With fires blazing in five out of six states at the moment, Prime Minister Julia Gillard and a number of environmental experts have pointed to climate change as a likely cause. The Australian Centre for Climate Change and Environmental Law discussed the link between global warming and natural disasters, such as bushfires, at its conference last month (December).
John Walker (pictured), head of litigation funder IMF, has warned government agencies and power companies to be ever more diligent in their duties under the law as the nation braces for the most dangerous conditions for fires on record.
“The need to have more care has increased,” he told Lawyers Weekly. “Where there is a breach of duty, litigation will commence.”
Maddens Lawyers’ commercial litigation principal Brendan Pendergast agreed. Last month (December), Pendergast settled a bushfire class action against electricity distributor Powercor over a 2009 Black Saturday bushfire that destroyed land and property in western Victoria.
Under the settlement, which is estimated to be worth $10 million, Powercor will pay victims 100 per cent of the losses they incurred.
“Although Powercor maintains denial of legal liability for the blaze, it is difficult not to conclude that the settlement reflects a concern by the power provider that the court would have found that the fire began ... from clashing Powercor-owned lines ... and that its maintenance of the line was inadequate,” he said.
Five Black Saturday bushfires were caused by electrical faults, according to the Black Saturday Victorian Bushfire Royal Commission, which also found the risk of power line failure increases on days of extreme fire danger.
“Add an ageing infrastructure and reduced maintenance cycle and you have a recipe for problems,” Pendergast added.
In 2011, Powercor paid Horsham residents and businesses around $40 million to settle another Black Saturday-related class action. Electricity provider SP AusNet also settled its bushfire class action with Beechworth residents in 2012.
Prior to settling, SP AusNet tried to blame the Government for breaching its duties to the public.
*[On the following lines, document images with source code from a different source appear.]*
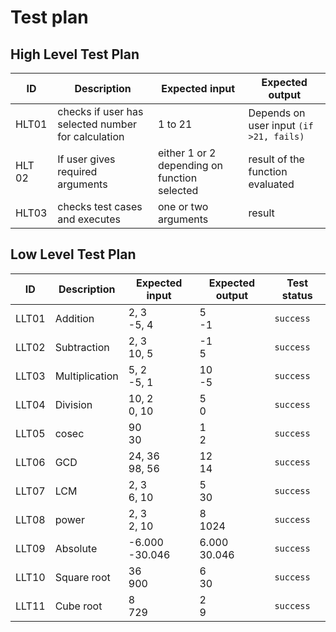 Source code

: # Test plan
## High Level Test Plan
| ID | Description | Expected input | Expected output |
| --- | --- | --- | --- |
| HLT01 | checks if user has selected number for calculation | 1 to 21 | Depends on user input `(if >21, fails)` |
| HLT 02 | If user gives required arguments | either 1 or 2 depending on function selected | result of the function evaluated |
| HLT03 | checks test cases and executes | one or two arguments | result |

## Low Level Test Plan
| ID | Description | Expected input | Expected output | Test status |
| --- | --- | --- | --- | --- |
| LLT01 | Addition | 2, 3<br /> -5, 4 | 5<br />-1 | `success` |
| LLT02 | Subtraction | 2, 3<br /> 10, 5 | -1<br />5 | `success` |
| LLT03 | Multiplication | 5, 2<br /> -5, 1 | 10<br />-5 | `success` |
| LLT04 | Division | 10, 2<br /> 0, 10 | 5<br />0 | `success` |
| LLT05 | cosec | 90 <br /> 30 | 1<br />2 | `success` |
| LLT06 | GCD | 24, 36 <br /> 98, 56 | 12<br />14 | `success` |
| LLT07 | LCM | 2, 3<br /> 6, 10 | 5<br />30 | `success` |
| LLT08 | power | 2, 3<br /> 2, 10 | 8<br />1024 | `success` |
| LLT09 | Absolute | -6.000<br /> -30.046 | 6.000<br />30.046 | `success` |
| LLT10 | Square root | 36<br /> 900 | 6<br />30 | `success` |
| LLT11 | Cube root | 8<br /> 729 | 2<br />9 | `success` |
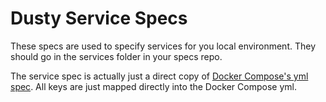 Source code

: # Dusty Service Specs
These specs are used to specify services for you local environment. They should go in the services folder in your specs repo.

The service spec is actually just a direct copy of [Docker Compose's yml spec](https://docs.docker.com/compose/yml/).  All keys are just mapped directly into the Docker Compose yml.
The company argued that the Country Fire Authority failed to warn communities and did not provide adequate resources, including communications equipment and skilled staff, to an incident control centre.
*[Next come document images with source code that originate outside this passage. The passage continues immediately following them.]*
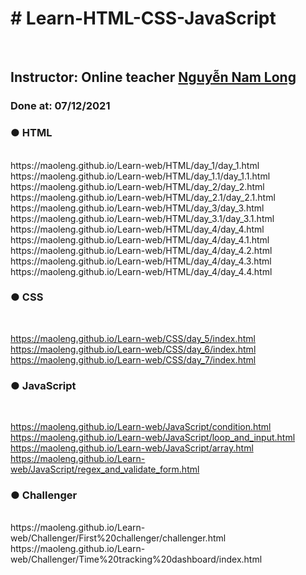 <h1># Learn-HTML-CSS-JavaScript</h1><br>
<h2>Instructor: Online teacher <a href = "https://github.com/J2TeamNNL">Nguyễn Nam Long</a></h2>
<h3>Done at: 07/12/2021</h3>
<h3>● HTML</h3><br>
https://maoleng.github.io/Learn-web/HTML/day_1/day_1.html<br>
https://maoleng.github.io/Learn-web/HTML/day_1.1/day_1.1.html<br>
https://maoleng.github.io/Learn-web/HTML/day_2/day_2.html<br>
https://maoleng.github.io/Learn-web/HTML/day_2.1/day_2.1.html<br>
https://maoleng.github.io/Learn-web/HTML/day_3/day_3.html<br>
https://maoleng.github.io/Learn-web/HTML/day_3.1/day_3.1.html<br>
https://maoleng.github.io/Learn-web/HTML/day_4/day_4.html<br>
https://maoleng.github.io/Learn-web/HTML/day_4/day_4.1.html<br>
https://maoleng.github.io/Learn-web/HTML/day_4/day_4.2.html<br>
https://maoleng.github.io/Learn-web/HTML/day_4/day_4.3.html<br>
https://maoleng.github.io/Learn-web/HTML/day_4/day_4.4.html<br>

 <h3>● CSS</h3><br>
 
https://maoleng.github.io/Learn-web/CSS/day_5/index.html<br>
https://maoleng.github.io/Learn-web/CSS/day_6/index.html<br>
https://maoleng.github.io/Learn-web/CSS/day_7/index.html<br>

 <h3>● JavaScript</h3><br>
 
https://maoleng.github.io/Learn-web/JavaScript/condition.html<br>
https://maoleng.github.io/Learn-web/JavaScript/loop_and_input.html<br>
https://maoleng.github.io/Learn-web/JavaScript/array.html<br>
https://maoleng.github.io/Learn-web/JavaScript/regex_and_validate_form.html<br>

<h3>● Challenger</h3><br>
https://maoleng.github.io/Learn-web/Challenger/First%20challenger/challenger.html<br>
https://maoleng.github.io/Learn-web/Challenger/Time%20tracking%20dashboard/index.html<br>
While SP AusNet’s argument was rejected by the Royal Commission, which found the blaze was caused by an electrical fault, the move sparked debate over whether the state can be held liable for poor evacuation procedures.
Walker claimed attaching legal liability to the Government in connection to bushfires is “fraught with difficulty”.
“It’s within the state’s power to ensure it is not liable or has a relevant duty; even if there is a relevant duty, it can grant itself immunity.”
Walker admitted, however, that claims against the state can succeed where specific duties are outlined under the empowering legislation.